_WHAT IS REQUIRED_.
What is the number of lines in the entries that include the word "advertisingApp"? Respond with the number only.

_GIVEN INFORMATION_.
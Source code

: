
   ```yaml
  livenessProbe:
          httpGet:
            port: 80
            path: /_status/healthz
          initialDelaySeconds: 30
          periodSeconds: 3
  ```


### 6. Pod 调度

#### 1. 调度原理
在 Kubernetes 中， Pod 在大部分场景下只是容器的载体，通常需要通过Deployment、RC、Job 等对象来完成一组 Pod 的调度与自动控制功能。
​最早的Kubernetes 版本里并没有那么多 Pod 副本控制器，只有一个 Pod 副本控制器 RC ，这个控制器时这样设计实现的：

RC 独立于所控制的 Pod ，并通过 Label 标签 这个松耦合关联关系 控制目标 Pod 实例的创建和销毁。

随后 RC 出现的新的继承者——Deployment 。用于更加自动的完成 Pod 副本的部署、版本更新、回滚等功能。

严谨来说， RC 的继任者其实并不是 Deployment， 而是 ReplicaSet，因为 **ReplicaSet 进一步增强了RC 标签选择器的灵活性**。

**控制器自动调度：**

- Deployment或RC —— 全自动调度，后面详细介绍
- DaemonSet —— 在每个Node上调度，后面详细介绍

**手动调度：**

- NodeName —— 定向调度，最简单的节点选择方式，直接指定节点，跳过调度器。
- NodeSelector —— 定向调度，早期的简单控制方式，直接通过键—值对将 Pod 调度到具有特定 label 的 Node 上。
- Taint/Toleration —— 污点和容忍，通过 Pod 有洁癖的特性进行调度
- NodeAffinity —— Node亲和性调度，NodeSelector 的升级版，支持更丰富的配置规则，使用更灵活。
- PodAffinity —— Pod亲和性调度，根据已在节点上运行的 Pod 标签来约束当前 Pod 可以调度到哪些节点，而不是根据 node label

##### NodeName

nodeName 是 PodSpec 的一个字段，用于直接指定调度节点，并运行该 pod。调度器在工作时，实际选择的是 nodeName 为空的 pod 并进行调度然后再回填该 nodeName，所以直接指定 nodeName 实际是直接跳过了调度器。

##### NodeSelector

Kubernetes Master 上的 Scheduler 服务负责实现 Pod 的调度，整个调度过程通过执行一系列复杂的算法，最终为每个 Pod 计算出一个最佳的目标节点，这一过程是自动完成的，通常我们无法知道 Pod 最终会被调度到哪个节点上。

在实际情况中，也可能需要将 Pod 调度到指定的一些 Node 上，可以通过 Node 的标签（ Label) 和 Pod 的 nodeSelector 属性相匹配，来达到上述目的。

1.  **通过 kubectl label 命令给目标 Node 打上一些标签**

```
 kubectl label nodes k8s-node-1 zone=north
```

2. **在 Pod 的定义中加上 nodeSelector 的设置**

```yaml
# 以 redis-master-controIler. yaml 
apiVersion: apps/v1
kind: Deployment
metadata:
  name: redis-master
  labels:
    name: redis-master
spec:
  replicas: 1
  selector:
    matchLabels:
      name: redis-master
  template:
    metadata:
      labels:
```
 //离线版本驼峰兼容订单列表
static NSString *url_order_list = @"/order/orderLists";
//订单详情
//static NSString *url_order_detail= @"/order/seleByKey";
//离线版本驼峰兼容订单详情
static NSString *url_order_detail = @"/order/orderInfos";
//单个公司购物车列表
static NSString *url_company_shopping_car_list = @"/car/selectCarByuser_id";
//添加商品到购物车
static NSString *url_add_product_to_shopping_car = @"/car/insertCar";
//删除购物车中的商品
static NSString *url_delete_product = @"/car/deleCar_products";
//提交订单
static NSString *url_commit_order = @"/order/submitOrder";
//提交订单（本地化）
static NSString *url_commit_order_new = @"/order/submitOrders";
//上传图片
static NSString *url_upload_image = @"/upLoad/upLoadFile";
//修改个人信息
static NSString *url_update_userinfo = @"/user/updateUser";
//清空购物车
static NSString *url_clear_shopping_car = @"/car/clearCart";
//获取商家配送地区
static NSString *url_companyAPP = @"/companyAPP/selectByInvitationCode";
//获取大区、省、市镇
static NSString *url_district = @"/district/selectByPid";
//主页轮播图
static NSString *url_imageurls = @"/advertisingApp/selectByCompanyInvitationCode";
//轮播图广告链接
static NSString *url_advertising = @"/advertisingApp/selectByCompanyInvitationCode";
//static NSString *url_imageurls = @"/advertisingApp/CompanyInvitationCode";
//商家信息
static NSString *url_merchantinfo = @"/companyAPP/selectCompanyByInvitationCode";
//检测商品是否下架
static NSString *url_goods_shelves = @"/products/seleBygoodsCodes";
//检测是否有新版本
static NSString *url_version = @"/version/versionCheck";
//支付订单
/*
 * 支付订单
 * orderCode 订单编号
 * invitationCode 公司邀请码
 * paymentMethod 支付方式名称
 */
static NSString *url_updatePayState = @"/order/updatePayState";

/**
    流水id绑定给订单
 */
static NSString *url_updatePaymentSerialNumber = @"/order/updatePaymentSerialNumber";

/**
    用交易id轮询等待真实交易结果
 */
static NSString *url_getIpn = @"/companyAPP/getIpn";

_OUTPUT OF THE EXERCISE_.
3